Entscheidungsstichwort (Thema)
Rechtsmittel. Staatliche Beihilfen. Entscheidung der Kommission, mit der die Unvereinbarkeit einer Beihilfe mit dem Gemeinsamen Markt festgestellt und ihre Rückforderung angeordnet wird. Grundsätze der Rechtssicherheit und des Vertrauensschutzes
Beteiligte
Kahla/Thüringen Porzellan / Kommission |
Kahla Thüringen Porzellan GmbH |
Tenor
1. Das Rechtsmittel wird zurückgewiesen.
2. Kahla Thüringen Porzellan GmbH trägt die Kosten.
Tatbestand
In der Rechtssache
betreffend ein Rechtsmittel nach Art. 56 der Satzung des Gerichtshofs, eingelegt am 3. Dezember 2008,
Kahla Thüringen Porzellan GmbH mit Sitz in Kahla (Deutschland), Prozessbevollmächtigte: Rechtsanwalt M. Schütte, Rechtsanwältin S. Zühlke und Rechtsanwalt P. Werner,
Rechtsmittelführerin,
andere Verfahrensbeteiligte:
Freistaat Thüringen, vertreten durch Rechtsanwälte A. Weitbrecht und M. Núñez-Müller,
Bundesrepublik Deutschland, vertreten durch M. Lumma und W.-D. Plessing als Bevollmächtigte,
Streithelfer im ersten Rechtszug,
Europäische Kommission, vertreten durch V. Kreuschitz und K. Gross als Bevollmächtigte im Beistand von Professor C. Koenig, Zustellungsanschrift in Luxemburg,
Beklagte im ersten Rechtszug,
erlässt
DER GERICHTSHOF (Erste Kammer)
unter Mitwirkung des Kammerpräsidenten A. Tizzano (Berichterstatter), der Richter J.-J. Kasel, A. Borg Barthet und E. Levits sowie der Richterin M. Berger,
Generalanwalt: Y. Bot,
Kanzler: B. Fülöp, Verwaltungsrat,
aufgrund des schriftlichen Verfahrens und auf die mündliche Verhandlung vom 20. Mai 2010,
aufgrund des nach Anhörung des Generalanwalts ergangenen Beschlusses, ohne Schlussanträge über die Rechtssache zu entscheiden,
folgendes
Urteil
Entscheidungsgründe
Rz. 1
Mit ihrem Rechtsmittel beantragt die Kahla Thüringen Porzellan GmbH die Aufhebung des Urteils des Gerichts erster Instanz der Europäischen Gemeinschaften vom 24. September 2008, Kahla Thüringen Porzellan/Kommission (T-20/03, Slg. 2008, II-2305, im Folgenden: angefochtenes Urteil), mit dem das Gericht ihre Nichtigkeitsklage gegen die Entscheidung 2003/643/EG der Kommission vom 13. Mai 2003 über die staatliche Beihilfe Deutschlands zugunsten der Kahla Porzellan GmbH und der Kahla/Thüringen Porzellan GmbH (ABl. L 227, S. 12, im Folgenden: streitige Entscheidung) abgewiesen hat.
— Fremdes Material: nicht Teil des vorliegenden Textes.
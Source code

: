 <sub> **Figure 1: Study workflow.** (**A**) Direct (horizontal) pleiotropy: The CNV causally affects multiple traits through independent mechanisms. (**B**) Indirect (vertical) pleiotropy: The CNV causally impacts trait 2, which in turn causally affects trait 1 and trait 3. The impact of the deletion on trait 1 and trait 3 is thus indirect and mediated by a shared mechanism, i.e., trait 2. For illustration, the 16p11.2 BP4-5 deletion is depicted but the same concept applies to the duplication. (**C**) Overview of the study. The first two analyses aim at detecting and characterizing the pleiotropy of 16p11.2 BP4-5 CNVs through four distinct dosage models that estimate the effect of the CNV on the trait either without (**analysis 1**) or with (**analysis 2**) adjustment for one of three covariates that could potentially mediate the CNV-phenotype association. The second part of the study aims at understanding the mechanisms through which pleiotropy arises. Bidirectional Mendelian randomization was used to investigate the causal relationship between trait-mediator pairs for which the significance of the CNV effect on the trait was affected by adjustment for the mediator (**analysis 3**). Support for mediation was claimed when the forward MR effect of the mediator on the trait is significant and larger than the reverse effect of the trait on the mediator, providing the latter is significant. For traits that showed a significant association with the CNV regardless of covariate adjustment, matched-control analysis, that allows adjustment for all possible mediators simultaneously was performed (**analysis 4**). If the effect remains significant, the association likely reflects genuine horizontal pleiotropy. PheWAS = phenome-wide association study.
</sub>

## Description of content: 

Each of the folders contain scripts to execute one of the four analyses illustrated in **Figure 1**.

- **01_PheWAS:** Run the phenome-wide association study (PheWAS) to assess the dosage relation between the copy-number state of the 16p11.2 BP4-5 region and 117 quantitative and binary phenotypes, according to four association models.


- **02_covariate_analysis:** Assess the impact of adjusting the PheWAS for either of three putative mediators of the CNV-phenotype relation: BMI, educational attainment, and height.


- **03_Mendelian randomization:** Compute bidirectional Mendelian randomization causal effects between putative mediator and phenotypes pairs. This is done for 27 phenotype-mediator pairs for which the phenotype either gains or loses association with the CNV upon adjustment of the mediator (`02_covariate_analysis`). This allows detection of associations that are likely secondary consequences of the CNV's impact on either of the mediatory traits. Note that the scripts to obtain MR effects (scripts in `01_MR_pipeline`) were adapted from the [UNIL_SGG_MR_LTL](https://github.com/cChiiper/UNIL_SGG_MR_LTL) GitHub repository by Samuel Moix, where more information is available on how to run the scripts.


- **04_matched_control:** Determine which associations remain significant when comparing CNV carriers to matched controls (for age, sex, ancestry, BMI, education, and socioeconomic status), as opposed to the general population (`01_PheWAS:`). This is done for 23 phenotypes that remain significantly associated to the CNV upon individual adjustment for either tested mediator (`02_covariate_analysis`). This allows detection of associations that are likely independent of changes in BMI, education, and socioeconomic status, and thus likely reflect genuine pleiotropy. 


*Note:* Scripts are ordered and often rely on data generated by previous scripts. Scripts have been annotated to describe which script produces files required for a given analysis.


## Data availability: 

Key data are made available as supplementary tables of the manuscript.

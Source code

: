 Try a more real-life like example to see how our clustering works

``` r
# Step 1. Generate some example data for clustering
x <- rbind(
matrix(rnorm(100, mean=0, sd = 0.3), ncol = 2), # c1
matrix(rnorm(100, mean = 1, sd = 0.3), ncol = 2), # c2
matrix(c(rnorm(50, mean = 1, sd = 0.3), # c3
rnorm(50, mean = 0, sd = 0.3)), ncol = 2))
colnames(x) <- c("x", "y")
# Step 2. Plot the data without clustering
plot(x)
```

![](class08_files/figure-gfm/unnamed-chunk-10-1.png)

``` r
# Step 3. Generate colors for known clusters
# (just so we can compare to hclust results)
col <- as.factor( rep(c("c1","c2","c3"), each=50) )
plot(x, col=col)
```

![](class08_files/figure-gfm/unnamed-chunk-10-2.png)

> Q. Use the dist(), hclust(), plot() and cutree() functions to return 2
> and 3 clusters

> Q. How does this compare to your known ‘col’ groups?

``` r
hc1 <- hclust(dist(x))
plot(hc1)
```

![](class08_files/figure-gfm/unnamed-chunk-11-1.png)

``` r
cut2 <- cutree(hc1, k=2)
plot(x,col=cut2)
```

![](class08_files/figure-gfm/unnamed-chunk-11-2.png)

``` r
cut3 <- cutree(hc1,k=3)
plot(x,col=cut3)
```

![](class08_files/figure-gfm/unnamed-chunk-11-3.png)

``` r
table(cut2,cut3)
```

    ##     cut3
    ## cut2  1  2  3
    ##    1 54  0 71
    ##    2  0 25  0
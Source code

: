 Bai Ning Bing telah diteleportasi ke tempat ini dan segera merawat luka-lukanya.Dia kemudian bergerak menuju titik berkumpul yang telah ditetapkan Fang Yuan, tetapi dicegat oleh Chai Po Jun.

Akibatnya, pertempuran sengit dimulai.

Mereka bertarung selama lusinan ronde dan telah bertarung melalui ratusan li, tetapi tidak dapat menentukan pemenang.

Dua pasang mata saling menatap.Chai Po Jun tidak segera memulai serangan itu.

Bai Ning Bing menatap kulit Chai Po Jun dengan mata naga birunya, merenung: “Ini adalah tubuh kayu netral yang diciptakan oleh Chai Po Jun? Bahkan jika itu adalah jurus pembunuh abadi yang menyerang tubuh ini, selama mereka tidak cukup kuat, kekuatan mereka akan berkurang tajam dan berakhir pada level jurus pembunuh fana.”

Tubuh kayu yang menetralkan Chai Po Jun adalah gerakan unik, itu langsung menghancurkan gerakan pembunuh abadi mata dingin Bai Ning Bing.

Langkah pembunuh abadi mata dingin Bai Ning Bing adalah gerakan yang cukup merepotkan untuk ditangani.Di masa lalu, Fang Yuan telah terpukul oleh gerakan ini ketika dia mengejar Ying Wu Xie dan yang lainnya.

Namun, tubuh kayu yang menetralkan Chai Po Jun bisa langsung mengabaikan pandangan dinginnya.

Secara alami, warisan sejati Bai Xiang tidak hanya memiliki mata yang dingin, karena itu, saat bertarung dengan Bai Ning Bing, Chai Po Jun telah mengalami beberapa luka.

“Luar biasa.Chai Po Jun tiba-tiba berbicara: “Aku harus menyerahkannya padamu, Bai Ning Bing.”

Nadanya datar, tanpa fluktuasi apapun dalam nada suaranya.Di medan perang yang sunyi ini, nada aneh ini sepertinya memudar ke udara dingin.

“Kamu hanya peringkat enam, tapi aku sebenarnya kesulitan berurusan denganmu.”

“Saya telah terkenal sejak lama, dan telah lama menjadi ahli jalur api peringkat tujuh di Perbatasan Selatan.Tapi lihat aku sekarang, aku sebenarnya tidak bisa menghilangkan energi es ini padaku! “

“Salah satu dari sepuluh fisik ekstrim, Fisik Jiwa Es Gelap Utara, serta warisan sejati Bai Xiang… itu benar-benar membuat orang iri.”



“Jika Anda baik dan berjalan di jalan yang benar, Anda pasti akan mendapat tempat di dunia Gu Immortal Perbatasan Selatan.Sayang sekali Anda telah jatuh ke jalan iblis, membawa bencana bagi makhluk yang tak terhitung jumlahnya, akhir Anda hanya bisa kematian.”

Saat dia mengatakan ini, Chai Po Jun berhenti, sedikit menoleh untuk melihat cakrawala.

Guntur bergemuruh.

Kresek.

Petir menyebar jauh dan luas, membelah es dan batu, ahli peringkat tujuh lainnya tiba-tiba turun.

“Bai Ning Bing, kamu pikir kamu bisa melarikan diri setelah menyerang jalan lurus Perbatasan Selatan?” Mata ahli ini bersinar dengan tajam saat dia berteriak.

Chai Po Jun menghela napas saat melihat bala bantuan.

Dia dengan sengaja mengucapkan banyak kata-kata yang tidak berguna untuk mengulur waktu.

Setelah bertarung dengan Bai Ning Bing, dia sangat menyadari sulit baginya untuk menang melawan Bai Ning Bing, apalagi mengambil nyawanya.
Vorgeschichte des Rechtsstreits
Rz. 2
Die im November 1993 gegründete Rechtsmittelführerin übernahm im Januar 1994 die Grundstücke, Maschinen und Anlagen sowie 380 Beschäftigte der in Gesamtvollstreckung befindlichen Gesellschaft Kahla Porzellan GmbH. Das zuletzt genannte Unternehmen, das Geschirr aus Porzellan und Feinkeramik herstellte, hatte seinen Standort in Thüringen, einem der Fördergebiete nach Art. 87 Abs. 3 Buchst. a EG.
Rz. 3
Für diese Region hatte die Kommission der Europäischen Gemeinschaften u. a. zwei allgemeine Beihilferegelungen genehmigt, und zwar mit Entscheidung vom 27. Oktober 1993 das Programm des Landes Thüringen zugunsten von Investitionen für kleine und mittlere Unternehmen (Investitionsbeihilfeprogramm für KMU des Landes Thüringen, Beihilfesache N 408/93 – SG[93] D/19245, ABl. C 335, S. 7) und mit Entscheidung vom 21. Dezember 1994 ein Programm, das Beschäftigungsmaßnahmen in den Sektoren Umwelt und Sozialdienste und zugunsten Jugendlicher in den neuen Bundesländern vorsah (Beihilfesache NN 117/92 – SG[95] D/341, ABl. C 401, S. 2).
Rz. 4
Der streitigen Entscheidung ist zu entnehmen, dass die deutschen Behörden der Rechtsmittelführerin zwischen 1994 und 1999 im Rahmen dieser Regelungen 23 Finanzbeihilfen in einer Gesamthöhe von 39,028 Millionen DM gewährten. Zu diesen Maßnahmen zählten ein Investitionszuschuss für kleine und mittlere Unternehmen (KMU) in Höhe von 2,5 Millionen DM, der im Mai 1994 vom Land Thüringen gewährt wurde (im Folgenden: Maßnahme 15), und Zuschüsse zur Förderung der Beschäftigung im Zusammenhang mit Umweltschutzinvestitionen in Höhe von insgesamt 1,549 Millionen DM, die von der Bundesanstalt für Arbeit zwischen 1994 und 1996 nach § 249h des Arbeitsförderungsgesetzes (im Folgenden: AFG) gewährt wurden (im Folgenden: Maßnahme 26).
Rz. 5
In Bezug auf die Maßnahme 15 stellte die Kommission jedoch in den Randnrn. 128 und 129 der streitigen Entscheidung fest, dass sie nicht mit der zuvor genehmigten Beihilferegelung vereinbar sei, da zum Zeitpunkt der Gewährung des betreffenden Zuschusses die Rechtsmittelführerin als Unternehmen in Schwierigkeiten anzusehen gewesen sei, diese Kategorie von Unternehmen aber ausdrücklich vom Anwendungsbereich der betreffenden Regelung ausgeschlossen gewesen sei. Die Kommission hatte im Übrigen in der Zwischenzeit die Entscheidung 2003/225/EG vom 19. Juni 2002 über das Programm des Landes Thüringen zugunsten von Investitionen für kleine und mittlere Unternehmen und seine Anwendung im Einzelfall (ABl. L 91, S. 1) erlassen, mit der sie diese Regelung verwarf, da sie entgegen den Sonderbestimmungen der von der Kommission genehmigten Beihilferegelung u. a. auf Unternehmen in Schwierigkeite...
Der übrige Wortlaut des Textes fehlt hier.